TASK TO CARRY OUT: The material below must be output exactly, line for line.

INPUT DATA:
□ □ □
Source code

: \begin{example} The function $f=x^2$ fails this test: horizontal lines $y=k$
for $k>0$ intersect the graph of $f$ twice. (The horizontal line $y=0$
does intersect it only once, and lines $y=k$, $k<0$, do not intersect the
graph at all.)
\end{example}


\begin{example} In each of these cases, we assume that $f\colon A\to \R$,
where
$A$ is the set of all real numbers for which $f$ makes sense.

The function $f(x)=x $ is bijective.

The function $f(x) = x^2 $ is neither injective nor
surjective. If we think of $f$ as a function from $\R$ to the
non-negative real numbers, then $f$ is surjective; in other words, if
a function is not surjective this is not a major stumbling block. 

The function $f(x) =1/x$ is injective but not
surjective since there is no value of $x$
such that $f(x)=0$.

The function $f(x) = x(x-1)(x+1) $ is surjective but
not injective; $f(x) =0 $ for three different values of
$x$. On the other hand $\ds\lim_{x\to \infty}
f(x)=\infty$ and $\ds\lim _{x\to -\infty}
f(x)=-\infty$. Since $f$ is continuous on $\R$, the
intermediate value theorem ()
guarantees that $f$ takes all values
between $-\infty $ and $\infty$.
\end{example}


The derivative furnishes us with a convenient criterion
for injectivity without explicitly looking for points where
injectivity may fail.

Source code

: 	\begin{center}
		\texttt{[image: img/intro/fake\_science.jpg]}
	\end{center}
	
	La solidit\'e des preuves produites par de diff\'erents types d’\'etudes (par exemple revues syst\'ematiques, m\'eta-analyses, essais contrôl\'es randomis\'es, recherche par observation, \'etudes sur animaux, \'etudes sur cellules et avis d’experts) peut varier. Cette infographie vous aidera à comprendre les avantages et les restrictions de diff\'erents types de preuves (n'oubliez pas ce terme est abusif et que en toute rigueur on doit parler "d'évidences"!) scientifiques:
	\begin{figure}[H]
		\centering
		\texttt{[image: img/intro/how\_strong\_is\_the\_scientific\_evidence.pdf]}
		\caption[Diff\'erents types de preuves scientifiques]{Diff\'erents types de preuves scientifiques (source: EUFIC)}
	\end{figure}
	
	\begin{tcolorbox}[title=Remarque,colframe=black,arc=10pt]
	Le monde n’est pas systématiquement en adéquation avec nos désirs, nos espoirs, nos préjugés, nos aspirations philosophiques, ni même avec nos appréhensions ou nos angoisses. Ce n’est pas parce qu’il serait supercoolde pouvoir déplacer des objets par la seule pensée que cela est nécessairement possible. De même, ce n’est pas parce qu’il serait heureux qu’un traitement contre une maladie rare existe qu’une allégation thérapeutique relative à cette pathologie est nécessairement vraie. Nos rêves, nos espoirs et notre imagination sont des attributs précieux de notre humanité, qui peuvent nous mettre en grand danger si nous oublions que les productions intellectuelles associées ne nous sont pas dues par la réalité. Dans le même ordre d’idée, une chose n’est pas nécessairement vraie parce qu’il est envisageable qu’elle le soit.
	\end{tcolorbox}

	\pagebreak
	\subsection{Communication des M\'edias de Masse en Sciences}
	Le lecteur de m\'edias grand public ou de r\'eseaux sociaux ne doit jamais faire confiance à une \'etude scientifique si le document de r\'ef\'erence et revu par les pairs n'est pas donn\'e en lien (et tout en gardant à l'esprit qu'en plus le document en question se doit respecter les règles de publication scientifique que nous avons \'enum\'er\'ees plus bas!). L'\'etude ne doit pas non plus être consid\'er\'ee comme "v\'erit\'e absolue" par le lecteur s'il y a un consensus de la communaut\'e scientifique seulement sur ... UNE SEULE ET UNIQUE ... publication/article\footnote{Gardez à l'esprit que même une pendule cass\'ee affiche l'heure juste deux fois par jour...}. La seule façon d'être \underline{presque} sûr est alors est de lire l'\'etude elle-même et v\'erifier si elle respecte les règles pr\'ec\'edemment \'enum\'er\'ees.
□ □ □
FINISHED TASK:
Source code

: \begin{example} The function $f=x^2$ fails this test: horizontal lines $y=k$
for $k>0$ intersect the graph of $f$ twice. (The horizontal line $y=0$
does intersect it only once, and lines $y=k$, $k<0$, do not intersect the
graph at all.)
\end{example}


\begin{example} In each of these cases, we assume that $f\colon A\to \R$,
where
$A$ is the set of all real numbers for which $f$ makes sense.

The function $f(x)=x $ is bijective.

The function $f(x) = x^2 $ is neither injective nor
surjective. If we think of $f$ as a function from $\R$ to the
non-negative real numbers, then $f$ is surjective; in other words, if
a function is not surjective this is not a major stumbling block. 

The function $f(x) =1/x$ is injective but not
surjective since there is no value of $x$
such that $f(x)=0$.

The function $f(x) = x(x-1)(x+1) $ is surjective but
not injective; $f(x) =0 $ for three different values of
$x$. On the other hand $\ds\lim_{x\to \infty}
f(x)=\infty$ and $\ds\lim _{x\to -\infty}
f(x)=-\infty$. Since $f$ is continuous on $\R$, the
intermediate value theorem ()
guarantees that $f$ takes all values
between $-\infty $ and $\infty$.
\end{example}


The derivative furnishes us with a convenient criterion
for injectivity without explicitly looking for points where
injectivity may fail.

Source code

: 	\begin{center}
		\texttt{[image: img/intro/fake\_science.jpg]}
	\end{center}
	
	La solidit\'e des preuves produites par de diff\'erents types d’\'etudes (par exemple revues syst\'ematiques, m\'eta-analyses, essais contrôl\'es randomis\'es, recherche par observation, \'etudes sur animaux, \'etudes sur cellules et avis d’experts) peut varier. Cette infographie vous aidera à comprendre les avantages et les restrictions de diff\'erents types de preuves (n'oubliez pas ce terme est abusif et que en toute rigueur on doit parler "d'évidences"!) scientifiques:
	\begin{figure}[H]
		\centering
		\texttt{[image: img/intro/how\_strong\_is\_the\_scientific\_evidence.pdf]}
		\caption[Diff\'erents types de preuves scientifiques]{Diff\'erents types de preuves scientifiques (source: EUFIC)}
	\end{figure}
	
	\begin{tcolorbox}[title=Remarque,colframe=black,arc=10pt]
	Le monde n’est pas systématiquement en adéquation avec nos désirs, nos espoirs, nos préjugés, nos aspirations philosophiques, ni même avec nos appréhensions ou nos angoisses. Ce n’est pas parce qu’il serait supercoolde pouvoir déplacer des objets par la seule pensée que cela est nécessairement possible. De même, ce n’est pas parce qu’il serait heureux qu’un traitement contre une maladie rare existe qu’une allégation thérapeutique relative à cette pathologie est nécessairement vraie. Nos rêves, nos espoirs et notre imagination sont des attributs précieux de notre humanité, qui peuvent nous mettre en grand danger si nous oublions que les productions intellectuelles associées ne nous sont pas dues par la réalité. Dans le même ordre d’idée, une chose n’est pas nécessairement vraie parce qu’il est envisageable qu’elle le soit.
	\end{tcolorbox}

	\pagebreak
	\subsection{Communication des M\'edias de Masse en Sciences}
	Le lecteur de m\'edias grand public ou de r\'eseaux sociaux ne doit jamais faire confiance à une \'etude scientifique si le document de r\'ef\'erence et revu par les pairs n'est pas donn\'e en lien (et tout en gardant à l'esprit qu'en plus le document en question se doit respecter les règles de publication scientifique que nous avons \'enum\'er\'ees plus bas!). L'\'etude ne doit pas non plus être consid\'er\'ee comme "v\'erit\'e absolue" par le lecteur s'il y a un consensus de la communaut\'e scientifique seulement sur ... UNE SEULE ET UNIQUE ... publication/article\footnote{Gardez à l'esprit que même une pendule cass\'ee affiche l'heure juste deux fois par jour...}. La seule façon d'être \underline{presque} sûr est alors est de lire l'\'etude elle-même et v\'erifier si elle respecte les règles pr\'ec\'edemment \'enum\'er\'ees.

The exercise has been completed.